Bishop Larry Silva stands with Hawaii Gov. Josh Green after the annual diocesan Red Mass Jan. 16 at the Cathedral Basilica of Our Lady of Peace. (HCH photo | Jennifer Rector)

Red Mass speaker: Eva Andrade

By Patrick Downes
Hawaii Catholic Herald

“Many pressing issues challenge our state,” Eva Andrade told Hawaii lawmakers and other public servants at the Red Mass celebrated by Bishop Larry Silva Jan. 16 at the Cathedral Basilica of Our Lady of Peace, however an unrelenting climate of “negativity” is smothering efforts working toward the common good.

Andrade, director of the Hawaii Catholic Conference, the public policy arm of the Diocese of Honolulu, was the featured speaker at the diocese’s annual prayer to the Holy Spirit for courage and wisdom for Hawaii’s public servants.

She praised the civic leaders for their commitment to making people’s lives better.

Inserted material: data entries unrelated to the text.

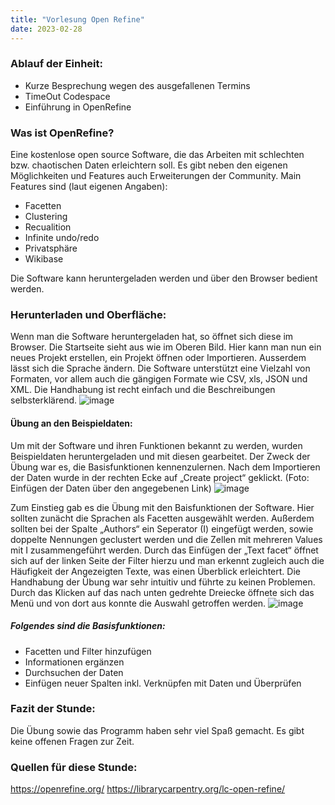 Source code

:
 ```yaml
---
title: "Vorlesung Open Refine"
date: 2023-02-28
---
```


### Ablauf der Einheit:
-	Kurze Besprechung wegen des ausgefallenen Termins
-	TimeOut Codespace
-	Einführung in OpenRefine


### Was ist OpenRefine?
Eine kostenlose open source Software, die das Arbeiten mit schlechten bzw. chaotischen Daten erleichtern soll. 
Es gibt neben den eigenen Möglichkeiten und Features auch Erweiterungen der Community. 
Main Features sind (laut eigenen Angaben): 
-	Facetten
-	Clustering 
-	Recualition 
-	Infinite undo/redo
-	Privatsphäre
-	Wikibase

Die Software kann heruntergeladen werden und über den Browser bedient werden.

### Herunterladen und Oberfläche: 
Wenn man die Software heruntergeladen hat, so öffnet sich diese im Browser. Die Startseite sieht aus wie im Oberen Bild. Hier kann man nun ein neues Projekt erstellen, ein Projekt öffnen oder Importieren. Ausserdem lässt sich die Sprache ändern. 
Die Software unterstützt eine Vielzahl von Formaten, vor allem auch die gängigen Formate wie CSV, xls, JSON und XML. 
Die Handhabung ist recht einfach und die Beschreibungen selbsterklärend. 
![image](https://user-images.githubusercontent.com/92806411/223205626-080c3214-87ba-40dc-b9d6-21f5c2695d3e.png)

#### Übung an den Beispieldaten:
Um mit der Software und ihren Funktionen bekannt zu werden, wurden Beispieldaten heruntergeladen und mit diesen gearbeitet. Der Zweck der 
Übung war es, die Basisfunktionen kennenzulernen.  Nach dem Importieren der Daten wurde in der rechten Ecke auf „Create project“ geklickt.
(Foto: Einfügen der Daten über den angegebenen Link)
![image](https://user-images.githubusercontent.com/92806411/223205718-d97c033a-b0ba-46cd-9552-e11e87772488.png)

Zum Einstieg gab es die Übung mit den Baisfunktionen der Software. Hier sollten zunächt die Sprachen als Facetten ausgewählt werden. Außerdem sollten bei der Spalte „Authors“ ein Seperator (I) eingefügt werden, sowie doppelte Nennungen geclustert werden und die Zellen mit mehreren Values mit I zusammengeführt werden. Durch das Einfügen der „Text facet“ öffnet sich auf der linken Seite der Filter hierzu und man erkennt zugleich auch die Häufigkeit der Angezeigten Texte, was einen Überblick erleichtert. 
Die Handhabung der Übung war sehr intuitiv und führte zu keinen Problemen. Durch das Klicken auf das nach unten gedrehte Dreiecke öffnete sich das Menü und von dort aus konnte die Auswahl getroffen werden. 
![image](https://user-images.githubusercontent.com/92806411/223205783-034f9363-4600-49df-84ad-0ae5b08cef41.png) 
##### Folgendes sind die Basisfunktionen: 
-	Facetten und Filter hinzufügen
-	Informationen ergänzen
-	Durchsuchen der Daten
-	Einfügen neuer Spalten inkl. Verknüpfen mit Daten und Überprüfen


### Fazit der Stunde:
Die Übung sowie das Programm haben sehr viel Spaß gemacht. Es gibt keine offenen Fragen zur Zeit.  

### Quellen für diese Stunde:
https://openrefine.org/
https://librarycarpentry.org/lc-open-refine/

“Homelessness, a lack of living wages, high vacancies in our state government that cripple our ability to provide needed services, families leaving our islands to find affordable living elsewhere, a rise in suicides, recovery from the devasting fire in Lahaina,” are serious challenges facing Island leaders, she said, but making them worse is “a relentless stream of critics.”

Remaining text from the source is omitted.